Stored data
[Start of section]
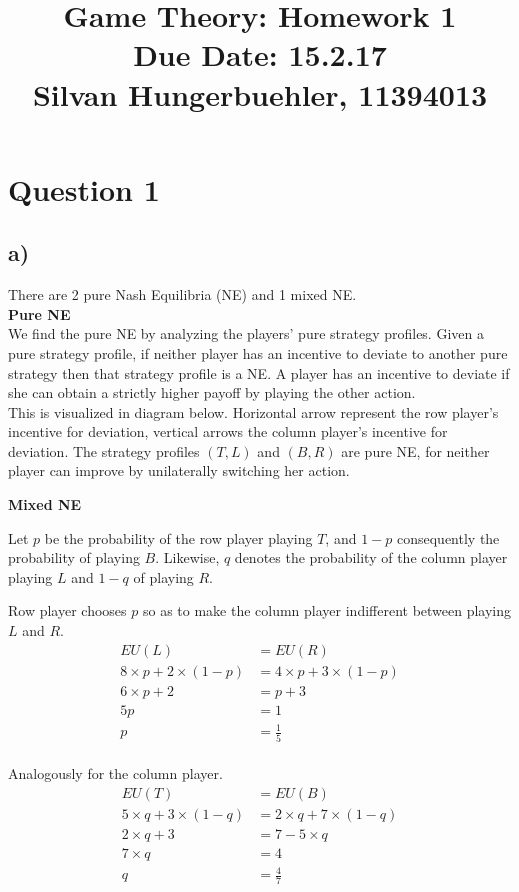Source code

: \documentclass[10pt,a4paper]{article}
\title{%
  Game Theory: Homework 1 \\
  \large Due Date: 15.2.17\\
  \large Silvan Hungerbuehler, 11394013}
\date{}
\begin{document}
\maketitle

\section*{Question 1}
\subsection*{a)}
There are 2 pure Nash Equilibria (NE) and 1 mixed NE.\\
\textbf{Pure NE}\\
We find the pure NE by analyzing the players' pure strategy profiles. Given a pure strategy profile, if neither player has  an incentive to deviate to another pure strategy then that strategy profile is a NE. A player has an incentive to deviate if she can obtain a strictly higher payoff by playing the other action.\\
This is visualized in diagram below. Horizontal arrow represent the row player's incentive for deviation, vertical arrows the column player's incentive for deviation. The strategy profiles $(T,L)$ and $(B,R)$ are pure NE, for neither player can improve by unilaterally switching her action.

\textbf{Mixed NE}

Let $p$ be the probability of the row player playing $T$, and $1-p$ consequently the probability of playing $B$. Likewise, $q$ denotes the probability of the column player  playing $L$ and $1-q$ of playing $R$.

Row player chooses $p$ so as to make the column player indifferent between playing $L$ and $R$.\\
\begin{align*}
EU(L)&=EU(R)\\
8\times p + 2\times (1-p)&= 4\times p + 3\times (1-p) \\
6\times p + 2 &= p+3 \\
5p &= 1 \\
p &= \tfrac{1}{5}
\end{align*}\\
Analogously for the column player.\\
\begin{align*}
EU(T)&=EU(B)\\
5\times q + 3\times (1-q)&= 2\times q + 7\times (1-q) \\
2\times q + 3 &= 7-5\times q \\
7\times q &= 4 \\
q &= \tfrac{4}{7}
\end{align*}
\end{document}
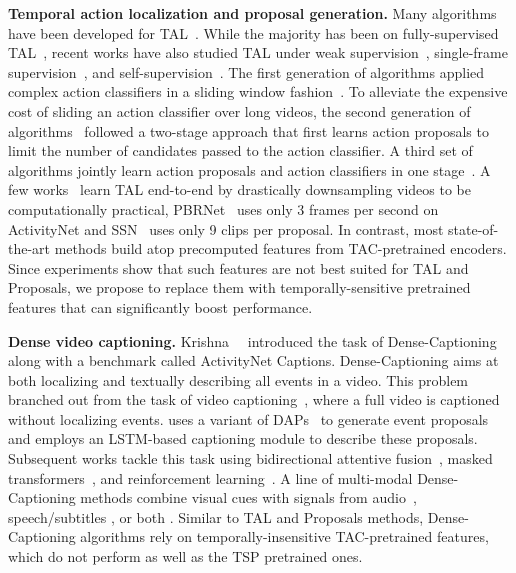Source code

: \documentclass[10pt,twocolumn,letterpaper]{article}
\begin{document}
\vspace{2pt}\noindent\textbf{Temporal action localization and proposal generation.}
Many algorithms have been developed for TAL~\cite{alwassel_2018_actionsearch,dai_iccv_2017,activitynet_challenge,shou_cvpr_2017,yeung_cvpr_2016}. While the majority has been on fully-supervised TAL~\cite{TSA_Net,li2020deep,dbg,liu2020progressive,long2019gaussian}, recent works have also studied TAL under weak supervision~\cite{basnet_aaai20,liu2019weakly,pardo2021refineloc,paul_eccv_2018,shou_eccv_2018}, single-frame supervision~\cite{ma2020sfnet}, and self-supervision~\cite{Jain_2020_CVPR}. The first generation of algorithms applied complex action classifiers in a sliding window fashion~\cite{gaidon_ijcv_2013, oneata_cvpr_2014}. To alleviate the expensive cost of sliding an action classifier over long videos, the second generation of algorithms~\cite{buch_cvpr_2017, gao_iccv_2017,Lin_2019_ICCV,lin_eccv_2018,shou_cvpr_2016,Zeng_2019_ICCV} followed a two-stage approach that first learns action proposals to limit the number of candidates passed to the action classifier. A third set of algorithms jointly learn action proposals and action classifiers in one stage~\cite{chao_cvpr_2018,xu_iccv_2017,xu2020gtad,zhao_iccv_2017}. A few works~\cite{liu2020progressive,zhao_iccv_2017} learn TAL end-to-end by drastically downsampling videos to be computationally practical, \eg PBRNet~\cite{liu2020progressive} uses only 3 frames per second on ActivityNet and SSN~\cite{zhao_iccv_2017} uses only 9 clips per proposal. In contrast, most state-of-the-art methods build atop precomputed features from TAC-pretrained encoders. Since experiments show that such features are not best suited for TAL and Proposals, we propose to replace them with temporally-sensitive pretrained features that can significantly boost performance.

\vspace{2pt}\noindent\textbf{Dense video captioning.}
Krishna~\etal~\cite{activitynet_captions_dataset} introduced the task of Dense-Captioning along with a benchmark called ActivityNet Captions. Dense-Captioning aims at both localizing and textually describing all events in a video. This problem branched out from the task of video captioning~\cite{wang2018video,yan2019stat,pei2019memory}, where a full video is captioned without localizing events. \cite{activitynet_captions_dataset} uses a variant of DAPs~\cite{escorcia2016daps} to generate event proposals and employs an LSTM-based captioning module to describe these proposals. Subsequent works tackle this task using bidirectional attentive fusion~\cite{Wang_2018_CVPR}, masked transformers~\cite{Zhou_2018_CVPR}, and reinforcement  learning~\cite{Li_dvc,sdvc,mft}. A line of multi-modal Dense-Captioning methods combine visual cues with signals from audio~\cite{rahman2019watch}, speech/subtitles \cite{shi2019dense}, or both \cite{bmt,mdvc}. Similar to TAL and Proposals methods, Dense-Captioning algorithms rely on temporally-insensitive TAC-pretrained features, which do not perform as well as the TSP pretrained ones. 
\end{document}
[End of section]
**WHAT THIS TASK INVOLVES**:
Exact copy, no pictures: return the entries word for word.

**WRITTEN REPLY**:
Source code

: \documentclass[10pt,a4paper]{article}
\title{%
  Game Theory: Homework 1 \\
  \large Due Date: 15.2.17\\
  \large Silvan Hungerbuehler, 11394013}
\date{}
\begin{document}
\maketitle

\section*{Question 1}
\subsection*{a)}
There are 2 pure Nash Equilibria (NE) and 1 mixed NE.\\
\textbf{Pure NE}\\
We find the pure NE by analyzing the players' pure strategy profiles. Given a pure strategy profile, if neither player has  an incentive to deviate to another pure strategy then that strategy profile is a NE. A player has an incentive to deviate if she can obtain a strictly higher payoff by playing the other action.\\
This is visualized in diagram below. Horizontal arrow represent the row player's incentive for deviation, vertical arrows the column player's incentive for deviation. The strategy profiles $(T,L)$ and $(B,R)$ are pure NE, for neither player can improve by unilaterally switching her action.

\textbf{Mixed NE}

Let $p$ be the probability of the row player playing $T$, and $1-p$ consequently the probability of playing $B$. Likewise, $q$ denotes the probability of the column player  playing $L$ and $1-q$ of playing $R$.

Row player chooses $p$ so as to make the column player indifferent between playing $L$ and $R$.\\
\begin{align*}
EU(L)&=EU(R)\\
8\times p + 2\times (1-p)&= 4\times p + 3\times (1-p) \\
6\times p + 2 &= p+3 \\
5p &= 1 \\
p &= \tfrac{1}{5}
\end{align*}\\
Analogously for the column player.\\
\begin{align*}
EU(T)&=EU(B)\\
5\times q + 3\times (1-q)&= 2\times q + 7\times (1-q) \\
2\times q + 3 &= 7-5\times q \\
7\times q &= 4 \\
q &= \tfrac{4}{7}
\end{align*}
\end{document}
Source code

: \documentclass[10pt,twocolumn,letterpaper]{article}
\begin{document}
\vspace{2pt}\noindent\textbf{Temporal action localization and proposal generation.}
Many algorithms have been developed for TAL~\cite{alwassel_2018_actionsearch,dai_iccv_2017,activitynet_challenge,shou_cvpr_2017,yeung_cvpr_2016}. While the majority has been on fully-supervised TAL~\cite{TSA_Net,li2020deep,dbg,liu2020progressive,long2019gaussian}, recent works have also studied TAL under weak supervision~\cite{basnet_aaai20,liu2019weakly,pardo2021refineloc,paul_eccv_2018,shou_eccv_2018}, single-frame supervision~\cite{ma2020sfnet}, and self-supervision~\cite{Jain_2020_CVPR}. The first generation of algorithms applied complex action classifiers in a sliding window fashion~\cite{gaidon_ijcv_2013, oneata_cvpr_2014}. To alleviate the expensive cost of sliding an action classifier over long videos, the second generation of algorithms~\cite{buch_cvpr_2017, gao_iccv_2017,Lin_2019_ICCV,lin_eccv_2018,shou_cvpr_2016,Zeng_2019_ICCV} followed a two-stage approach that first learns action proposals to limit the number of candidates passed to the action classifier. A third set of algorithms jointly learn action proposals and action classifiers in one stage~\cite{chao_cvpr_2018,xu_iccv_2017,xu2020gtad,zhao_iccv_2017}. A few works~\cite{liu2020progressive,zhao_iccv_2017} learn TAL end-to-end by drastically downsampling videos to be computationally practical, \eg PBRNet~\cite{liu2020progressive} uses only 3 frames per second on ActivityNet and SSN~\cite{zhao_iccv_2017} uses only 9 clips per proposal. In contrast, most state-of-the-art methods build atop precomputed features from TAC-pretrained encoders. Since experiments show that such features are not best suited for TAL and Proposals, we propose to replace them with temporally-sensitive pretrained features that can significantly boost performance.

\vspace{2pt}\noindent\textbf{Dense video captioning.}
Krishna~\etal~\cite{activitynet_captions_dataset} introduced the task of Dense-Captioning along with a benchmark called ActivityNet Captions. Dense-Captioning aims at both localizing and textually describing all events in a video. This problem branched out from the task of video captioning~\cite{wang2018video,yan2019stat,pei2019memory}, where a full video is captioned without localizing events. \cite{activitynet_captions_dataset} uses a variant of DAPs~\cite{escorcia2016daps} to generate event proposals and employs an LSTM-based captioning module to describe these proposals. Subsequent works tackle this task using bidirectional attentive fusion~\cite{Wang_2018_CVPR}, masked transformers~\cite{Zhou_2018_CVPR}, and reinforcement  learning~\cite{Li_dvc,sdvc,mft}. A line of multi-modal Dense-Captioning methods combine visual cues with signals from audio~\cite{rahman2019watch}, speech/subtitles \cite{shi2019dense}, or both \cite{bmt,mdvc}. Similar to TAL and Proposals methods, Dense-Captioning algorithms rely on temporally-insensitive TAC-pretrained features, which do not perform as well as the TSP pretrained ones. 
\end{document}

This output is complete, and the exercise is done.